**Problem to work on:** Every entry in the data is to be written out exactly; no picture belongs in the copy.

= = =

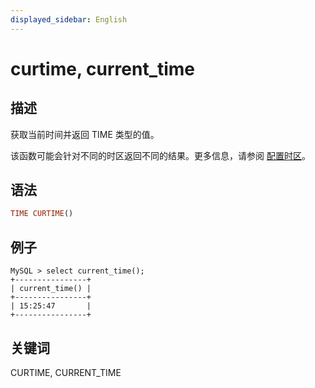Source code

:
```yaml
---
displayed_sidebar: English
---
```


# curtime, current_time

## 描述

获取当前时间并返回 TIME 类型的值。

该函数可能会针对不同的时区返回不同的结果。更多信息，请参阅 [配置时区](../../../administration/timezone.md)。

## 语法

```Haskell
TIME CURTIME()
```

## 例子

```Plain Text
MySQL > select current_time();
+----------------+
| current_time() |
+----------------+
| 15:25:47       |
+----------------+
```

## 关键词

CURTIME, CURRENT_TIME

= = =

**Problem solution:**
Source code

:
```yaml
---
displayed_sidebar: English
---
```


# curtime, current_time

## 描述

获取当前时间并返回 TIME 类型的值。

该函数可能会针对不同的时区返回不同的结果。更多信息，请参阅 [配置时区](../../../administration/timezone.md)。

## 语法

```Haskell
TIME CURTIME()
```

## 例子

```Plain Text
MySQL > select current_time();
+----------------+
| current_time() |
+----------------+
| 15:25:47       |
+----------------+
```

## 关键词

CURTIME, CURRENT_TIME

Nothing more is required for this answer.